▸ YOUR TASK:
Read through the listing and copy every line that contains the word "async".

=== Section Start ===

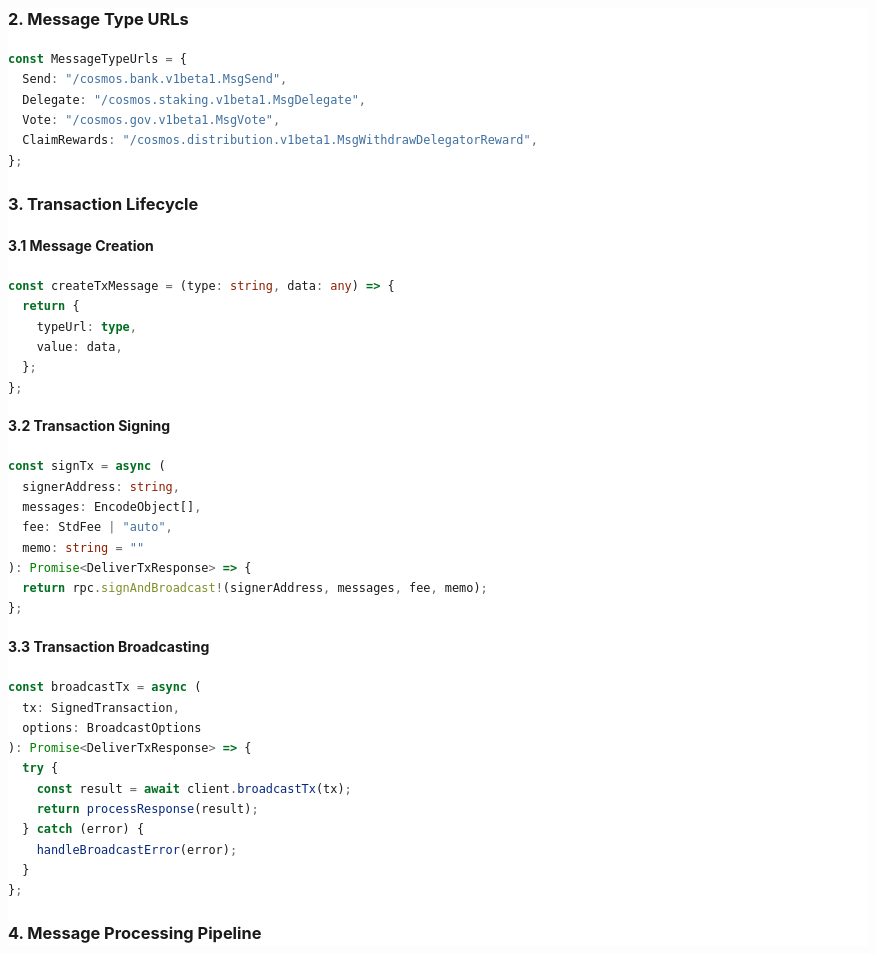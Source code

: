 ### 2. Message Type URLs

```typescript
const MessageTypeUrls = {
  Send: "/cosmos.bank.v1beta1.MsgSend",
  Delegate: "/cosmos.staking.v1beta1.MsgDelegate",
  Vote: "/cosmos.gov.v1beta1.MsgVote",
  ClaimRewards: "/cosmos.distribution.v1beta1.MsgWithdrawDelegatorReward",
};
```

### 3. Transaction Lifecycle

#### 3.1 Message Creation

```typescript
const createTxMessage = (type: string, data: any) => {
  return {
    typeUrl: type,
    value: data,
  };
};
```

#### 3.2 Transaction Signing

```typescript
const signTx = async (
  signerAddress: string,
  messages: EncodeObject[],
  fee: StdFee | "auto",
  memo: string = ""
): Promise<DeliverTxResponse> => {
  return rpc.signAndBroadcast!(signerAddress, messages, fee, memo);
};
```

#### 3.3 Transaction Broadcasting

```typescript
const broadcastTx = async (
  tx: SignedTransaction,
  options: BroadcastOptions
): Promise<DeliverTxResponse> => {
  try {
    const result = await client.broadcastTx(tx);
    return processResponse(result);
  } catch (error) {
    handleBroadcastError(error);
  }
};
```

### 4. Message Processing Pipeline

=== Section End ===
=== Section Start ===

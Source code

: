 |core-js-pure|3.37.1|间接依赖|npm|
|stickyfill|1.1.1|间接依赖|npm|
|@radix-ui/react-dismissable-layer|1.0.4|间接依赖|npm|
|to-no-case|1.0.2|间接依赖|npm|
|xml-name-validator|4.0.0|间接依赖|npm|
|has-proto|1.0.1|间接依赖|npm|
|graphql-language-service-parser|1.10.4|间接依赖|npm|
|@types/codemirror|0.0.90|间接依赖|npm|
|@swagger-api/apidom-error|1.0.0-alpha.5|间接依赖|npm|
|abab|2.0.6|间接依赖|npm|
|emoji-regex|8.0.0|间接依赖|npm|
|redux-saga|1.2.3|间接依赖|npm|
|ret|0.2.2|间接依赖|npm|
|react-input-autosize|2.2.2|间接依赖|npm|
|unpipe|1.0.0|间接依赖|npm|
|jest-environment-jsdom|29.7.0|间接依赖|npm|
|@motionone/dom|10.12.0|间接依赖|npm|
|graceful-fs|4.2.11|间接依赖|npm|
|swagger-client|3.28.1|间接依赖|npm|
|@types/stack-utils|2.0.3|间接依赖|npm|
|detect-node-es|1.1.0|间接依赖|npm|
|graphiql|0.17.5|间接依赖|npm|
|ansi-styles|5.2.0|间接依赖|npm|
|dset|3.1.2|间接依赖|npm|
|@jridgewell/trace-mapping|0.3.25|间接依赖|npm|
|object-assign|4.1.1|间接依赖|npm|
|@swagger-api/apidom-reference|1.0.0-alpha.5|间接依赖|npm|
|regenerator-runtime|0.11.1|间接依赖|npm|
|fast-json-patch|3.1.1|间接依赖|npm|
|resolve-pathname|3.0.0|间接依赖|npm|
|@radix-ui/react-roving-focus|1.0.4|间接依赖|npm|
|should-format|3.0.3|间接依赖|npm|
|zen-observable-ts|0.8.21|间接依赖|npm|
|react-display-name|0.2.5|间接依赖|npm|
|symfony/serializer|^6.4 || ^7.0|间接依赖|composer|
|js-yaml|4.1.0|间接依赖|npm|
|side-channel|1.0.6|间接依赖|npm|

=== Section End ===
=== Section Start ===

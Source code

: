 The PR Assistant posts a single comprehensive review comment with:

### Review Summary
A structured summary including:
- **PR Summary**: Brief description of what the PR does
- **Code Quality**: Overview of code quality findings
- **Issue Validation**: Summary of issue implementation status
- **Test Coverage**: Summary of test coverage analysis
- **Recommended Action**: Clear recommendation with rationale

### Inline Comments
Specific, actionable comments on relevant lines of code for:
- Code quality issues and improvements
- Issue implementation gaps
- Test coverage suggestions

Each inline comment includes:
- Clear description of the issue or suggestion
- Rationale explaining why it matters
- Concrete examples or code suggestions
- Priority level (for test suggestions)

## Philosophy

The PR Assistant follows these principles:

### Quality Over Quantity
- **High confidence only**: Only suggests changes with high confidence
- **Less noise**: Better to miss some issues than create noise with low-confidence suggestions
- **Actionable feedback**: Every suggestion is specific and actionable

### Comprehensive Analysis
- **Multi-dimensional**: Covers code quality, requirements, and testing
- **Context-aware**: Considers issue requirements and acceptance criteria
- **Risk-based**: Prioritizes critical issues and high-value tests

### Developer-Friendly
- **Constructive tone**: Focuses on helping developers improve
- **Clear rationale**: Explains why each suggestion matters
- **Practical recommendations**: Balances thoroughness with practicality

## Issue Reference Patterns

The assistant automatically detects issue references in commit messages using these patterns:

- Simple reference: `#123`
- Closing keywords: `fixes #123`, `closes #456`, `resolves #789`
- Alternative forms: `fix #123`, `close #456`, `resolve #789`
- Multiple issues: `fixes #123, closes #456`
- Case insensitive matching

=== Section End ===

▸ OUTPUT FOR THIS TASK:
const signTx = async (
const broadcastTx = async (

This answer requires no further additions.